**WHAT THE EXERCISE ASKS**
Skip the pictures, please, and write out exactly the lines from the opening of the data through the line containing "Install NPM dependencies".

[Source texts of formatted documents]
____
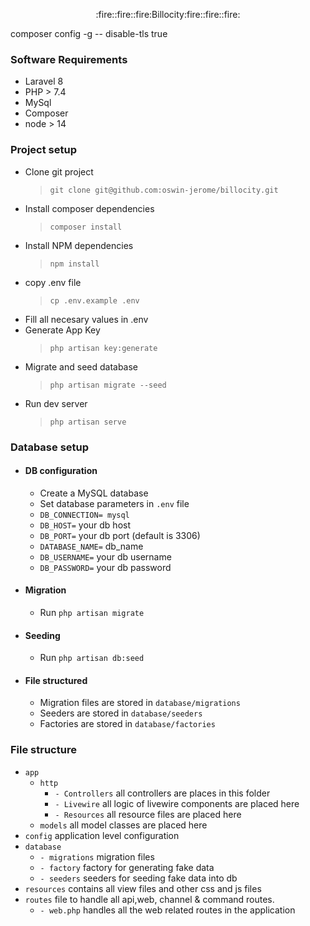 <p align="center">:fire::fire::fire:Billocity:fire::fire::fire:</p>
composer config -g -- disable-tls true


### Software Requirements
* Laravel 8
* PHP > 7.4
* MySql
* Composer
* node > 14

### Project setup
* Clone git project
   > `git clone git@github.com:oswin-jerome/billocity.git`
* Install composer dependencies
    > `composer install`
* Install NPM dependencies
    > `npm install`
* copy .env file
    > `cp .env.example .env`
* Fill all necesary values in .env
* Generate App Key
    > `php artisan key:generate`
* Migrate and seed database
    > `php artisan migrate --seed`
* Run dev server
    > `php artisan serve`


### Database setup
* #### DB configuration
    * Create a MySQL database
    * Set database parameters in `.env` file 
    *  `DB_CONNECTION= mysql`
    * `DB_HOST=` your db host
    * `DB_PORT=` your db port (default is 3306)
    * `DATABASE_NAME=` db_name
    * `DB_USERNAME=` your db username
    * `DB_PASSWORD=` your db password
* #### Migration
    * Run `php artisan migrate` 

* #### Seeding
    * Run `php artisan db:seed`

* #### File structured
    * Migration files are stored in `database/migrations`
    * Seeders are stored in `database/seeders`
    * Factories are stored in `database/factories`


### File structure
* `app`
    * `http`
        * `- Controllers` all controllers are places in this folder
        * `- Livewire` all logic of livewire components are placed here
        * `- Resources` all resource files are placed here
    * `models` all model classes are placed here
* `config` application level configuration
* `database`
    * `- migrations` migration files
    * `- factory` factory for generating fake data
    * `- seeders` seeders for seeding fake data into db
 * `resources` contains all view files and other css and js files
 * `routes` file to handle all api,web, channel & command routes.
    * `- web.php` handles all the web related routes in the application
     
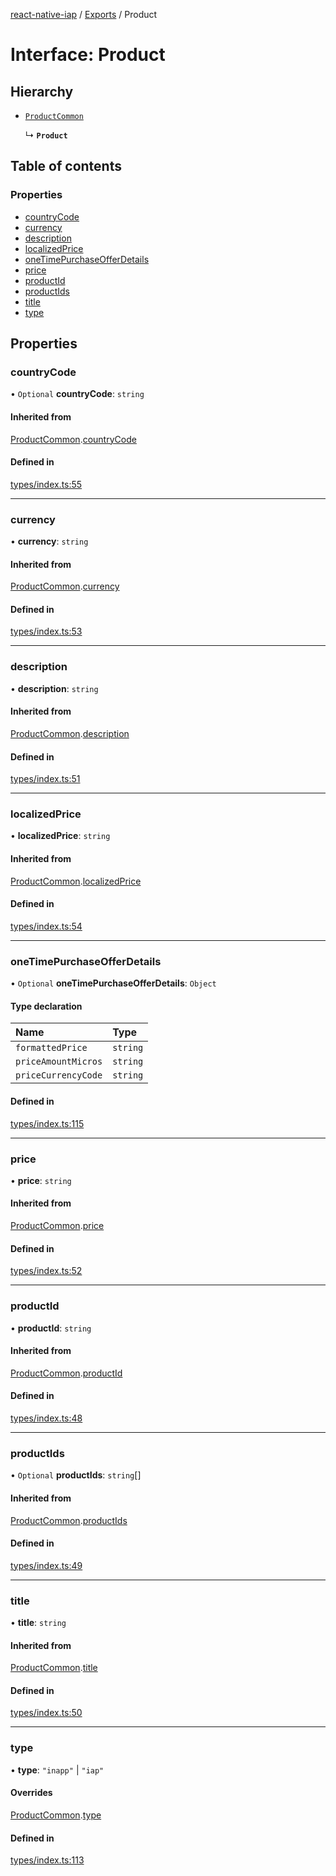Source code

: [react-native-iap](../..) / [Exports](../modules.md) / Product

# Interface: Product

## Hierarchy

- [`ProductCommon`](ProductCommon.md)

  ↳ **`Product`**

## Table of contents

### Properties

- [countryCode](Product.md#countrycode)
- [currency](Product.md#currency)
- [description](Product.md#description)
- [localizedPrice](Product.md#localizedprice)
- [oneTimePurchaseOfferDetails](Product.md#onetimepurchaseofferdetails)
- [price](Product.md#price)
- [productId](Product.md#productid)
- [productIds](Product.md#productids)
- [title](Product.md#title)
- [type](Product.md#type)

## Properties

### countryCode

• `Optional` **countryCode**: `string`

#### Inherited from

[ProductCommon](ProductCommon.md).[countryCode](ProductCommon.md#countrycode)

#### Defined in

[types/index.ts:55](https://github.com/dooboolab/react-native-iap/blob/fd959a5/src/types/index.ts#L55)

___

### currency

• **currency**: `string`

#### Inherited from

[ProductCommon](ProductCommon.md).[currency](ProductCommon.md#currency)

#### Defined in

[types/index.ts:53](https://github.com/dooboolab/react-native-iap/blob/fd959a5/src/types/index.ts#L53)

___

### description

• **description**: `string`

#### Inherited from

[ProductCommon](ProductCommon.md).[description](ProductCommon.md#description)

#### Defined in

[types/index.ts:51](https://github.com/dooboolab/react-native-iap/blob/fd959a5/src/types/index.ts#L51)

___

### localizedPrice

• **localizedPrice**: `string`

#### Inherited from

[ProductCommon](ProductCommon.md).[localizedPrice](ProductCommon.md#localizedprice)

#### Defined in

[types/index.ts:54](https://github.com/dooboolab/react-native-iap/blob/fd959a5/src/types/index.ts#L54)

___

### oneTimePurchaseOfferDetails

• `Optional` **oneTimePurchaseOfferDetails**: `Object`

#### Type declaration

| Name | Type |
| :------ | :------ |
| `formattedPrice` | `string` |
| `priceAmountMicros` | `string` |
| `priceCurrencyCode` | `string` |

#### Defined in

[types/index.ts:115](https://github.com/dooboolab/react-native-iap/blob/fd959a5/src/types/index.ts#L115)

___

### price

• **price**: `string`

#### Inherited from

[ProductCommon](ProductCommon.md).[price](ProductCommon.md#price)

#### Defined in

[types/index.ts:52](https://github.com/dooboolab/react-native-iap/blob/fd959a5/src/types/index.ts#L52)

___

### productId

• **productId**: `string`

#### Inherited from

[ProductCommon](ProductCommon.md).[productId](ProductCommon.md#productid)

#### Defined in

[types/index.ts:48](https://github.com/dooboolab/react-native-iap/blob/fd959a5/src/types/index.ts#L48)

___

### productIds

• `Optional` **productIds**: `string`[]

#### Inherited from

[ProductCommon](ProductCommon.md).[productIds](ProductCommon.md#productids)

#### Defined in

[types/index.ts:49](https://github.com/dooboolab/react-native-iap/blob/fd959a5/src/types/index.ts#L49)

___

### title

• **title**: `string`

#### Inherited from

[ProductCommon](ProductCommon.md).[title](ProductCommon.md#title)

#### Defined in

[types/index.ts:50](https://github.com/dooboolab/react-native-iap/blob/fd959a5/src/types/index.ts#L50)

___

### type

• **type**: ``"inapp"`` \| ``"iap"``

#### Overrides

[ProductCommon](ProductCommon.md).[type](ProductCommon.md#type)

#### Defined in

[types/index.ts:113](https://github.com/dooboolab/react-native-iap/blob/fd959a5/src/types/index.ts#L113)
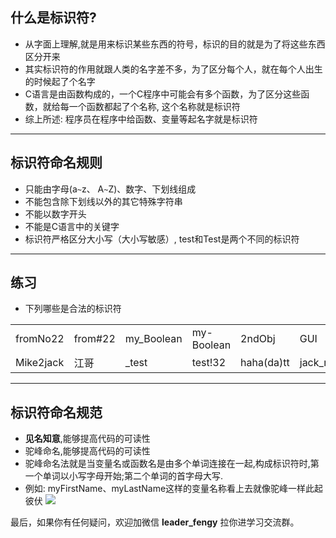 ## 什么是标识符?

- 从字面上理解,就是用来标识某些东西的符号，标识的目的就是为了将这些东西区分开来
- 其实标识符的作用就跟人类的名字差不多，为了区分每个人，就在每个人出生的时候起了个名字
- C语言是由函数构成的，一个C程序中可能会有多个函数，为了区分这些函数，就给每一个函数都起了个名称, 这个名称就是标识符
- 综上所述: 程序员在程序中给函数、变量等起名字就是标识符

---

## 标识符命名规则

- 只能由字母(a`~`z、 A`~`Z)、数字、下划线组成
- 不能包含除下划线以外的其它特殊字符串
- 不能以数字开头
- 不能是C语言中的关键字
- 标识符严格区分大小写（大小写敏感）, test和Test是两个不同的标识符

---

## 练习

- 下列哪些是合法的标识符

|           |         |            |            |            |           |           |
| --------- | ------- | ---------- | ---------- | ---------- | --------- | --------- |
| fromNo22  | from#22 | my_Boolean | my-Boolean | 2ndObj     | GUI       | lnj       |
| Mike2jack | 江哥    | _test      | test!32    | haha(da)tt | jack_rose | jack&rose |

---

## 标识符命名规范

- **见名知意**,能够提高代码的可读性
- 驼峰命名,能够提高代码的可读性
- 驼峰命名法就是当变量名或函数名是由多个单词连接在一起,构成标识符时,第一个单词以小写字母开始;第二个单词的首字母大写.
- 例如: myFirstName、myLastName这样的变量名称看上去就像驼峰一样此起彼伏
  ![](https://img-blog.csdnimg.cn/img_convert/2b8f50edb3b6449fb02a26a07c671ab4.png)

最后，如果你有任何疑问，欢迎加微信 **leader_fengy** 拉你进学习交流群。

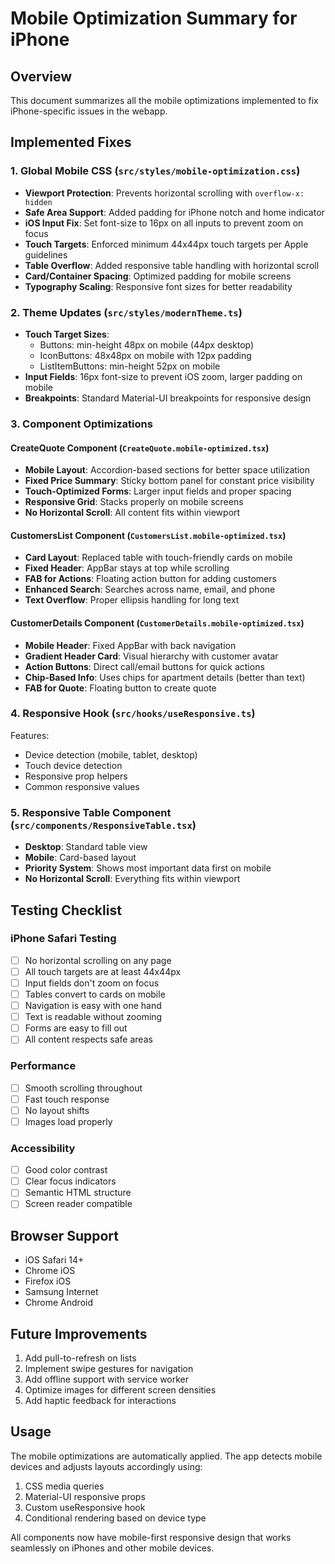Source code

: # Mobile Optimization Summary for iPhone

## Overview
This document summarizes all the mobile optimizations implemented to fix iPhone-specific issues in the webapp.

## Implemented Fixes

### 1. Global Mobile CSS (`src/styles/mobile-optimization.css`)
- **Viewport Protection**: Prevents horizontal scrolling with `overflow-x: hidden`
- **Safe Area Support**: Added padding for iPhone notch and home indicator
- **iOS Input Fix**: Set font-size to 16px on all inputs to prevent zoom on focus
- **Touch Targets**: Enforced minimum 44x44px touch targets per Apple guidelines
- **Table Overflow**: Added responsive table handling with horizontal scroll
- **Card/Container Spacing**: Optimized padding for mobile screens
- **Typography Scaling**: Responsive font sizes for better readability

### 2. Theme Updates (`src/styles/modernTheme.ts`)
- **Touch Target Sizes**: 
  - Buttons: min-height 48px on mobile (44px desktop)
  - IconButtons: 48x48px on mobile with 12px padding
  - ListItemButtons: min-height 52px on mobile
- **Input Fields**: 16px font-size to prevent iOS zoom, larger padding on mobile
- **Breakpoints**: Standard Material-UI breakpoints for responsive design

### 3. Component Optimizations

#### CreateQuote Component (`CreateQuote.mobile-optimized.tsx`)
- **Mobile Layout**: Accordion-based sections for better space utilization
- **Fixed Price Summary**: Sticky bottom panel for constant price visibility
- **Touch-Optimized Forms**: Larger input fields and proper spacing
- **Responsive Grid**: Stacks properly on mobile screens
- **No Horizontal Scroll**: All content fits within viewport

#### CustomersList Component (`CustomersList.mobile-optimized.tsx`)
- **Card Layout**: Replaced table with touch-friendly cards on mobile
- **Fixed Header**: AppBar stays at top while scrolling
- **FAB for Actions**: Floating action button for adding customers
- **Enhanced Search**: Searches across name, email, and phone
- **Text Overflow**: Proper ellipsis handling for long text

#### CustomerDetails Component (`CustomerDetails.mobile-optimized.tsx`)
- **Mobile Header**: Fixed AppBar with back navigation
- **Gradient Header Card**: Visual hierarchy with customer avatar
- **Action Buttons**: Direct call/email buttons for quick actions
- **Chip-Based Info**: Uses chips for apartment details (better than text)
- **FAB for Quote**: Floating button to create quote

### 4. Responsive Hook (`src/hooks/useResponsive.ts`)
Features:
- Device detection (mobile, tablet, desktop)
- Touch device detection
- Responsive prop helpers
- Common responsive values

### 5. Responsive Table Component (`src/components/ResponsiveTable.tsx`)
- **Desktop**: Standard table view
- **Mobile**: Card-based layout
- **Priority System**: Shows most important data first on mobile
- **No Horizontal Scroll**: Everything fits within viewport

## Testing Checklist

### iPhone Safari Testing
- [ ] No horizontal scrolling on any page
- [ ] All touch targets are at least 44x44px
- [ ] Input fields don't zoom on focus
- [ ] Tables convert to cards on mobile
- [ ] Navigation is easy with one hand
- [ ] Text is readable without zooming
- [ ] Forms are easy to fill out
- [ ] All content respects safe areas

### Performance
- [ ] Smooth scrolling throughout
- [ ] Fast touch response
- [ ] No layout shifts
- [ ] Images load properly

### Accessibility
- [ ] Good color contrast
- [ ] Clear focus indicators
- [ ] Semantic HTML structure
- [ ] Screen reader compatible

## Browser Support
- iOS Safari 14+
- Chrome iOS
- Firefox iOS
- Samsung Internet
- Chrome Android

## Future Improvements
1. Add pull-to-refresh on lists
2. Implement swipe gestures for navigation
3. Add offline support with service worker
4. Optimize images for different screen densities
5. Add haptic feedback for interactions

## Usage

The mobile optimizations are automatically applied. The app detects mobile devices and adjusts layouts accordingly using:
1. CSS media queries
2. Material-UI responsive props
3. Custom useResponsive hook
4. Conditional rendering based on device type

All components now have mobile-first responsive design that works seamlessly on iPhones and other mobile devices.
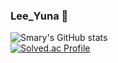 ### Lee_Yuna 👋

![Smary's GitHub stats](https://github-readme-stats.vercel.app/api?username=Starfall-Yuna&theme=monokai&show_icons=true)
<br>
[![Solved.ac Profile](http://mazassumnida.wtf/api/v2/generate_badge?boj=lyn99730)](https://solved.ac/lyn99730/)

<!--
**Starfall-Yuna/Starfall-Yuna** is a ✨ _special_ ✨ repository because its `README.md` (this file) appears on your GitHub profile.

Here are some ideas to get you started:

- 🔭 I’m currently working on ...
- 🌱 I’m currently learning ...
- 👯 I’m looking to collaborate on ...
- 🤔 I’m looking for help with ...
- 💬 Ask me about ...
- 📫 How to reach me: ...
- 😄 Pronouns: ...
- ⚡ Fun fact: ...
-->
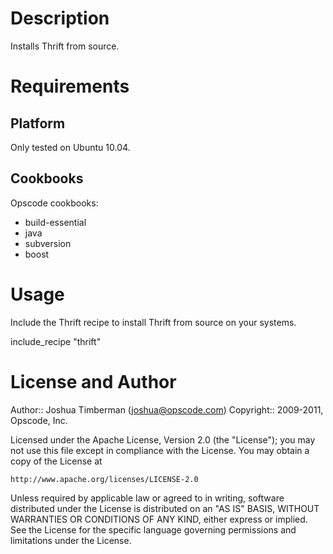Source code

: Description
====

Installs Thrift from source.

Requirements
====

## Platform

Only tested on Ubuntu 10.04.

## Cookbooks

Opscode cookbooks:

* build-essential
* java
* subversion
* boost

Usage
====

Include the Thrift recipe to install Thrift from source on your systems.

  include_recipe "thrift"

License and Author
====

Author:: Joshua Timberman (<joshua@opscode.com>)
Copyright:: 2009-2011, Opscode, Inc.

Licensed under the Apache License, Version 2.0 (the "License");
you may not use this file except in compliance with the License.
You may obtain a copy of the License at

    http://www.apache.org/licenses/LICENSE-2.0

Unless required by applicable law or agreed to in writing, software
distributed under the License is distributed on an "AS IS" BASIS,
WITHOUT WARRANTIES OR CONDITIONS OF ANY KIND, either express or implied.
See the License for the specific language governing permissions and
limitations under the License.

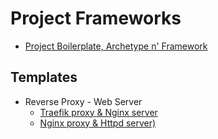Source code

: # Project Frameworks

- [Project Boilerplate, Archetype n' Framework](https://github.com/paulAlexSerban/project-boilerplate-archetype-n-framework)

## Templates
- Reverse Proxy - Web Server 
  - [Traefik proxy & Nginx server](https://github.com/paulAlexSerban/pbanf-tpl--traefik-proxy--nginx-server)
  - [Nginx proxy & Httpd server)](https://github.com/paulAlexSerban/tpl--nginx-proxy--httpd-server)

<!--
- [ExpressJS (NodeJS v14)](https://github.com/paulAlexSerban/template-nodejs-14)
- [ExpressJS - Redis (NodeJS v14)](https://github.com/paulAlexSerban/template-nodejs-redis)
- [ExpressJS - EJS (NodeJS v14)](https://github.com/paulAlexSerban/ejs-template)
- [Style Guide Template](https://github.com/paulAlexSerban/style-guide-template)

<!--
## To Do's:
- LAMP Project Template
- Wordpress Project Template
- NMP Proejct Template
- MERN Project Template
- MEAN Proejct Template
- MEVN Project Template
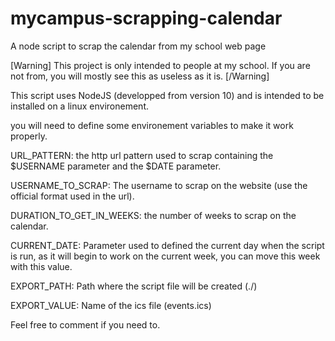 # mycampus-scrapping-calendar
A node script to scrap the calendar from my school web page


[Warning]
This project is only intended to people at my school. If you are not from, you will mostly see this as useless as it is.
[/Warning]


This script uses NodeJS (developped from version 10) and is intended to be installed on a linux environement.


you will need to define some environement variables to make it work properly.


URL_PATTERN: the http url pattern used to scrap containing the $USERNAME parameter and the $DATE parameter.

USERNAME_TO_SCRAP: The username to scrap on the website (use the official format used in the url).

DURATION_TO_GET_IN_WEEKS: the number of weeks to scrap on the calendar.

CURRENT_DATE: Parameter used to defined the current day when the script is run, as it will begin to work on the current week, you can move this week with this value.

EXPORT_PATH: Path where the script file will be created (./)

EXPORT_VALUE: Name of the ics file (events.ics)


Feel free to comment if you need to.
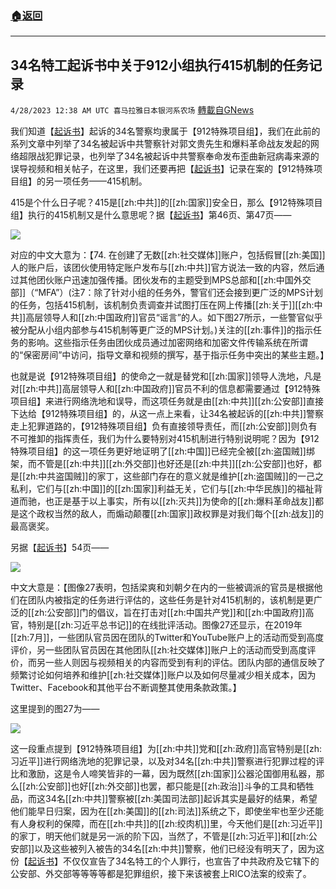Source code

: ###  [:house:返回](README.md)
---


## 34名特工起诉书中关于912小组执行415机制的任务记录
`4/28/2023 12:38 AM UTC 喜马拉雅日本银河系农场` [轉載自GNews](https://gnews.org/articles/1258267)

         

我们知道【[起诉书](https://nfscofficial.com/wp-content/uploads/2023/04/123119942007.pdf)】起诉的34名警察均隶属于【912特殊项目组】，我们在此前的系列文章中列举了34名被起诉中共警察针对郭文贵先生和爆料革命战友发起的网络超限战犯罪记录，也列举了34名被起诉中共警察奉命发布歪曲新冠病毒来源的误导视频和相关帖子，在这里，我们还要再把【[起诉书](https://nfscofficial.com/wp-content/uploads/2023/04/123119942007.pdf)】记录在案的【912特殊项目组】的另一项任务——415机制。

415是个什么日子呢？415是[[zh:中共]]的[[zh:国家]]安全日，那么【912特殊项目组】执行的415机制又是什么意思呢？据【[起诉书](https://nfscofficial.com/wp-content/uploads/2023/04/123119942007.pdf)】第46页、第47页——  

![](https://i.imgur.com/jcxDAP2.jpg)  
         

对应的中文大意为：【74\. 在创建了无数[[zh:社交媒体]]账户，包括假冒[[zh:美国]]人的账户后，该团伙使用特定账户发布与[[zh:中共]]官方说法一致的内容，然后通过其他团伙账户迅速加强传播。团伙发布的主题受到MPS总部和[[zh:中国外交部]]（“MFA”）(注7：除了针对小组的任务外，警官们还会接到更广泛的MPS计划的任务，包括415机制，该机制负责调查并试图打压在网上传播[[zh:关于]][[zh:中共]]高层领导人和[[zh:中国政府]]官员“谣言”的人。如下图27所示，一些警官似乎被分配从小组内部参与415机制等更广泛的MPS计划。)关注的[[zh:事件]]的指示任务的影响。这些指示任务由团伙成员通过加密网络和加密文件传输系统在所谓的“保密房间”中访问，指导文章和视频的撰写，基于指示任务中突出的某些主题。】

也就是说【912特殊项目组】的使命之一就是替党和[[zh:国家]]领导人洗地，凡是对[[zh:中共]]高层领导人和[[zh:中国政府]]官员不利的信息都需要通过【912特殊项目组】来进行网络洗地和误导，而这项任务就是由[[zh:中共]][[zh:公安部]]直接下达给【912特殊项目组】的，从这一点上来看，让34名被起诉的[[zh:中共]]警察走上犯罪道路的，【912特殊项目组】负有直接领导责任，而[[zh:公安部]]则负有不可推卸的指挥责任，我们为什么要特别对415机制进行特别说明呢？因为【912特殊项目组】的这一项任务更好地证明了[[zh:中国]]已经完全被[[zh:盗国贼]]绑架，而不管是[[zh:中共]][[zh:外交部]]也好还是[[zh:中共]][[zh:公安部]]也好，都是[[zh:中共盗国贼]]的家丁，这些部门存在的意义就是维护[[zh:盗国贼]]的一己之私利，它们与[[zh:中国]]的[[zh:国家]]利益无关，它们与[[zh:中华民族]]的福祉背道而驰，也正是基于以上事实，所有以[[zh:灭共]]为使命的[[zh:爆料革命战友]]都是这个政权当然的敌人，而煽动颠覆[[zh:国家]]政权罪是对我们每个[[zh:战友]]的最高褒奖。

另据【[起诉书](https://nfscofficial.com/wp-content/uploads/2023/04/123119942007.pdf)】54页——  

![](https://i.imgur.com/1SqjhtM.jpg)  
         

中文大意是：【图像27表明，包括梁爽和刘朝夕在内的一些被调派的官员是根据他们在团队内被指定的任务进行评估的，这些任务是针对415机制的，该机制是更广泛的[[zh:公安部]]门的倡议，旨在打击对[[zh:中国共产党]]和[[zh:中国政府]]高官，特别是[[zh:习近平总书记]]的在线批评活动。图像27还显示，在2019年[[zh:7月]]，一些团队官员因在团队的Twitter和YouTube账户上的活动而受到高度评价，另一些团队官员因在其他团队[[zh:社交媒体]]账户上的活动而受到高度评价，而另一些人则因与视频相关的内容而受到有利的评估。团队内部的通信反映了频繁讨论如何培养和维护[[zh:社交媒体]]账户以及如何尽量减少相关成本，因为Twitter、Facebook和其他平台不断调整其使用条款政策。】

这里提到的图27为——  

![](https://i.imgur.com/cgoKmbf.jpg)  
         

这一段重点提到【912特殊项目组】为[[zh:中共]]党和[[zh:政府]]高官特别是[[zh:习近平]]进行网络洗地的犯罪记录，以及对34名[[zh:中共]]警察进行犯罪过程的评比和激励，这是令人啼笑皆非的一幕，因为既然[[zh:国家]]公器沦国御用私器，那么[[zh:公安部]]也好[[zh:外交部]]也罢，都只能是[[zh:政治]]斗争的工具和牺牲品，而这34名[[zh:中共]]警察被[[zh:美国司法部]]起诉其实是最好的结果，希望他们能早日归案，因为在[[zh:美国]]的[[zh:司法]]系统之下，即使坐牢也至少还能有人身权利的保障，而在[[zh:中共]]的[[zh:绞肉机]]里，今天他们是[[zh:习近平]]的家丁，明天他们就是另一派的阶下囚，当然了，不管是[[zh:习近平]]和[[zh:公安部]]以及这些被列入被告的34名[[zh:中共]]警察，他们已经没有明天了，因为这份【[起诉书](https://nfscofficial.com/wp-content/uploads/2023/04/123119942007.pdf)】不仅仅宣告了34名特工的个人罪行，也宣告了中共政府及它辖下的公安部、外交部等等等等都是犯罪组织，接下来该被套上RICO法案的绞索了。



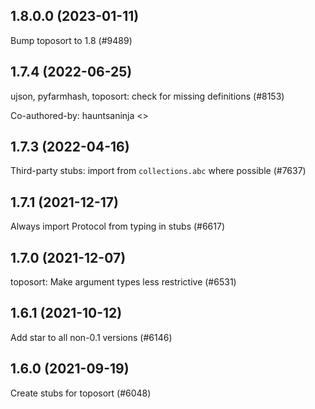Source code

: ## 1.8.0.0 (2023-01-11)

Bump toposort to 1.8 (#9489)

## 1.7.4 (2022-06-25)

ujson, pyfarmhash, toposort: check for missing definitions (#8153)

Co-authored-by: hauntsaninja <>

## 1.7.3 (2022-04-16)

Third-party stubs: import from `collections.abc` where possible (#7637)

## 1.7.1 (2021-12-17)

Always import Protocol from typing in stubs (#6617)

## 1.7.0 (2021-12-07)

toposort: Make argument types less restrictive (#6531)

## 1.6.1 (2021-10-12)

Add star to all non-0.1 versions (#6146)

## 1.6.0 (2021-09-19)

Create stubs for toposort (#6048)

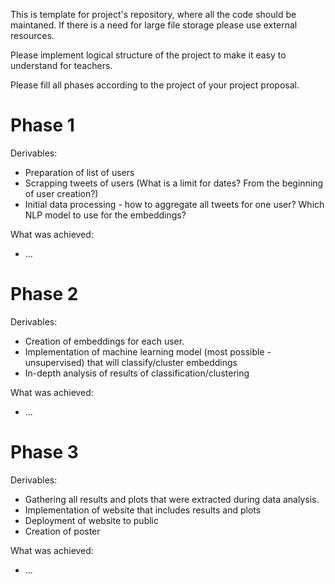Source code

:This is template for project's repository, where all the code should be maintaned. 
If there is a need for large file storage please use external resources.

Please implement logical structure of the project to make it easy to understand for teachers.

Please fill all phases according to the project of your project proposal.

# Phase 1

Derivables:
- Preparation of list of users  
- Scrapping tweets of users (What is a limit for dates? From the beginning of user creation?)  
- Initial data processing - how to aggregate all tweets for one user? Which NLP model to use for the embeddings? 


What was achieved:
- ...


# Phase 2

Derivables:
- Creation of embeddings for each user.  
- Implementation of machine learning model (most possible - unsupervised) that will classify/cluster embeddings  
- In-depth analysis of results of classification/clustering  


What was achieved:
- ...


# Phase 3

Derivables:
- Gathering all results and plots that were extracted during data analysis.  
- Implementation of website that includes results and plots  
- Deployment of website to public  
- Creation of poster

What was achieved:
- ...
____
**SOLUTION**
 <p align="center">:fire::fire::fire:Billocity:fire::fire::fire:</p>
composer config -g -- disable-tls true


### Software Requirements
* Laravel 8
* PHP > 7.4
* MySql
* Composer
* node > 14

### Project setup
* Clone git project
   > `git clone git@github.com:oswin-jerome/billocity.git`
* Install composer dependencies
    > `composer install`
* Install NPM dependencies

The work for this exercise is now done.